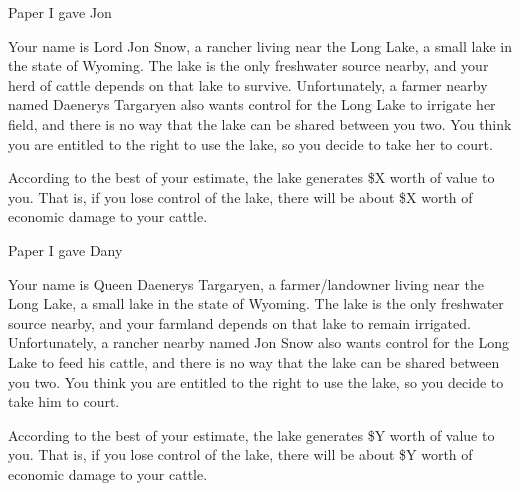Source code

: \begin{frame}{Paper I gave Jon}
\protect\hypertarget{paper-i-gave-jon}{}

Your name is Lord Jon Snow, a rancher living near the Long Lake, a small
lake in the state of Wyoming. The lake is the only freshwater source
nearby, and your herd of cattle depends on that lake to survive.
Unfortunately, a farmer nearby named Daenerys Targaryen also wants
control for the Long Lake to irrigate her field, and there is no way
that the lake can be shared between you two. You think you are entitled
to the right to use the lake, so you decide to take her to court.

According to the best of your estimate, the lake generates \$X worth of
value to you. That is, if you lose control of the lake, there will be
about \$X worth of economic damage to your cattle.

\end{frame}

\begin{frame}{Paper I gave Dany}
\protect\hypertarget{paper-i-gave-dany}{}

Your name is Queen Daenerys Targaryen, a farmer/landowner living near
the Long Lake, a small lake in the state of Wyoming. The lake is the
only freshwater source nearby, and your farmland depends on that lake to
remain irrigated. Unfortunately, a rancher nearby named Jon Snow also
wants control for the Long Lake to feed his cattle, and there is no way
that the lake can be shared between you two. You think you are entitled
to the right to use the lake, so you decide to take him to court.

According to the best of your estimate, the lake generates \$Y worth of
value to you. That is, if you lose control of the lake, there will be
about \$Y worth of economic damage to your cattle.

\end{frame}


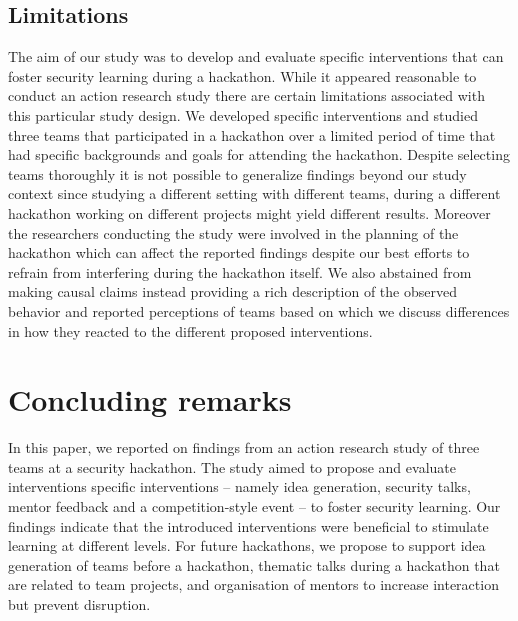 \documentclass[runningheads]{llncs}
\begin{document}
\subsection{Limitations}
The aim of our study was to develop and evaluate specific interventions that can foster security learning during a hackathon. While it appeared reasonable to conduct an action research study \cite{lewin1946action} there are certain limitations associated with this particular study design. We developed specific interventions and studied three teams that participated in a hackathon over a limited period of time that had specific backgrounds and goals for attending the hackathon. Despite selecting teams thoroughly it is not possible to generalize findings beyond our study context since studying a different setting with different teams, during a different hackathon working on different projects might yield different results. Moreover the researchers conducting the study were involved in the planning of the hackathon which can affect the reported findings despite our best efforts to refrain from interfering during the hackathon itself. We also abstained from making causal claims instead providing a rich description of the observed behavior and reported perceptions of teams based on which we discuss differences in how they reacted to the different proposed interventions.

\section{Concluding remarks}
In this paper, we reported on findings from an action research study of three teams at a security hackathon. The study aimed to propose and evaluate interventions specific interventions -- namely idea generation, security talks, mentor feedback and a competition-style event -- to foster security learning. Our findings indicate that the introduced interventions were beneficial to stimulate learning at different levels. For future hackathons, we propose to support idea generation of teams before a hackathon, thematic talks during a hackathon that are related to team projects, and organisation of mentors to increase interaction but prevent disruption. 




\end{document}
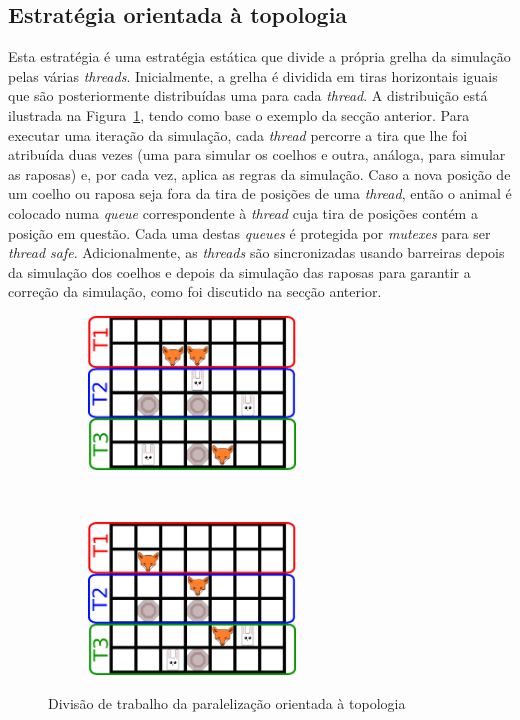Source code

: \documentclass[10pt,a4paper,oneside]{article}
\begin{document}
\subsection{Estratégia orientada à topologia}
Esta estratégia é uma estratégia estática que divide a própria grelha
da simulação pelas várias \textit{threads}. Inicialmente, a grelha é
dividida em tiras horizontais iguais que são posteriormente
distribuídas uma para cada \textit{thread}. A distribuição está
ilustrada na Figura~\ref{fig:par1}, tendo como base o exemplo da
secção anterior. Para executar uma iteração da simulação, cada
\textit{thread} percorre a tira que lhe foi atribuída duas vezes (uma
para simular os coelhos e outra, análoga, para simular as raposas) e,
por cada vez, aplica as regras da simulação. Caso a nova posição de um
coelho ou raposa seja fora da tira de posições de uma \textit{thread},
então o animal é colocado numa \textit{queue} correspondente à
\textit{thread} cuja tira de posições contém a posição em
questão. Cada uma destas \textit{queues} é protegida por
\textit{mutexes} para ser \textit{thread safe}. Adicionalmente, as
\textit{threads} são sincronizadas usando barreiras depois da
simulação dos coelhos e depois da simulação das raposas para garantir
a correção da simulação, como foi discutido na secção anterior.

\begin{figure}[H]
    \centering
    \begin{subfigure}[b]{0.4\textwidth}
      \centering
      \includegraphics[height=1.6in]{grid1_par1.png}
    \end{subfigure}
    ~
    \begin{subfigure}[b]{0.4\textwidth}
      \centering
      \includegraphics[height=1.6in]{grid2_par1.png}
    \end{subfigure}
    \caption{Divisão de trabalho da paralelização orientada à topologia}
    \label{fig:par1}
\end{figure}
\end{document}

#####

_Exercise requirements_.
Would you please copy the listing exactly, omitting every picture?

_Written response_.
Source code

: \begin{frame}{Paper I gave Jon}
\protect\hypertarget{paper-i-gave-jon}{}

Your name is Lord Jon Snow, a rancher living near the Long Lake, a small
lake in the state of Wyoming. The lake is the only freshwater source
nearby, and your herd of cattle depends on that lake to survive.
Unfortunately, a farmer nearby named Daenerys Targaryen also wants
control for the Long Lake to irrigate her field, and there is no way
that the lake can be shared between you two. You think you are entitled
to the right to use the lake, so you decide to take her to court.

According to the best of your estimate, the lake generates \$X worth of
value to you. That is, if you lose control of the lake, there will be
about \$X worth of economic damage to your cattle.

\end{frame}

\begin{frame}{Paper I gave Dany}
\protect\hypertarget{paper-i-gave-dany}{}

Your name is Queen Daenerys Targaryen, a farmer/landowner living near
the Long Lake, a small lake in the state of Wyoming. The lake is the
only freshwater source nearby, and your farmland depends on that lake to
remain irrigated. Unfortunately, a rancher nearby named Jon Snow also
wants control for the Long Lake to feed his cattle, and there is no way
that the lake can be shared between you two. You think you are entitled
to the right to use the lake, so you decide to take him to court.

According to the best of your estimate, the lake generates \$Y worth of
value to you. That is, if you lose control of the lake, there will be
about \$Y worth of economic damage to your cattle.

\end{frame}


 \documentclass[runningheads]{llncs}
\begin{document}
\subsection{Limitations}
The aim of our study was to develop and evaluate specific interventions that can foster security learning during a hackathon. While it appeared reasonable to conduct an action research study \cite{lewin1946action} there are certain limitations associated with this particular study design. We developed specific interventions and studied three teams that participated in a hackathon over a limited period of time that had specific backgrounds and goals for attending the hackathon. Despite selecting teams thoroughly it is not possible to generalize findings beyond our study context since studying a different setting with different teams, during a different hackathon working on different projects might yield different results. Moreover the researchers conducting the study were involved in the planning of the hackathon which can affect the reported findings despite our best efforts to refrain from interfering during the hackathon itself. We also abstained from making causal claims instead providing a rich description of the observed behavior and reported perceptions of teams based on which we discuss differences in how they reacted to the different proposed interventions.

\section{Concluding remarks}
In this paper, we reported on findings from an action research study of three teams at a security hackathon. The study aimed to propose and evaluate interventions specific interventions -- namely idea generation, security talks, mentor feedback and a competition-style event -- to foster security learning. Our findings indicate that the introduced interventions were beneficial to stimulate learning at different levels. For future hackathons, we propose to support idea generation of teams before a hackathon, thematic talks during a hackathon that are related to team projects, and organisation of mentors to increase interaction but prevent disruption. 




\end{document}
Source code

: \documentclass[10pt,a4paper,oneside]{article}
\begin{document}
\subsection{Estratégia orientada à topologia}
Esta estratégia é uma estratégia estática que divide a própria grelha
da simulação pelas várias \textit{threads}. Inicialmente, a grelha é
dividida em tiras horizontais iguais que são posteriormente
distribuídas uma para cada \textit{thread}. A distribuição está
ilustrada na Figura~\ref{fig:par1}, tendo como base o exemplo da
secção anterior. Para executar uma iteração da simulação, cada
\textit{thread} percorre a tira que lhe foi atribuída duas vezes (uma
para simular os coelhos e outra, análoga, para simular as raposas) e,
por cada vez, aplica as regras da simulação. Caso a nova posição de um
coelho ou raposa seja fora da tira de posições de uma \textit{thread},
então o animal é colocado numa \textit{queue} correspondente à
\textit{thread} cuja tira de posições contém a posição em
questão. Cada uma destas \textit{queues} é protegida por
\textit{mutexes} para ser \textit{thread safe}. Adicionalmente, as
\textit{threads} são sincronizadas usando barreiras depois da
simulação dos coelhos e depois da simulação das raposas para garantir
a correção da simulação, como foi discutido na secção anterior.

\begin{figure}[H]
    \centering
    \begin{subfigure}[b]{0.4\textwidth}
      \centering
      \includegraphics[height=1.6in]{grid1_par1.png}
    \end{subfigure}
    ~
    \begin{subfigure}[b]{0.4\textwidth}
      \centering
      \includegraphics[height=1.6in]{grid2_par1.png}
    \end{subfigure}
    \caption{Divisão de trabalho da paralelização orientada à topologia}
    \label{fig:par1}
\end{figure}
\end{document}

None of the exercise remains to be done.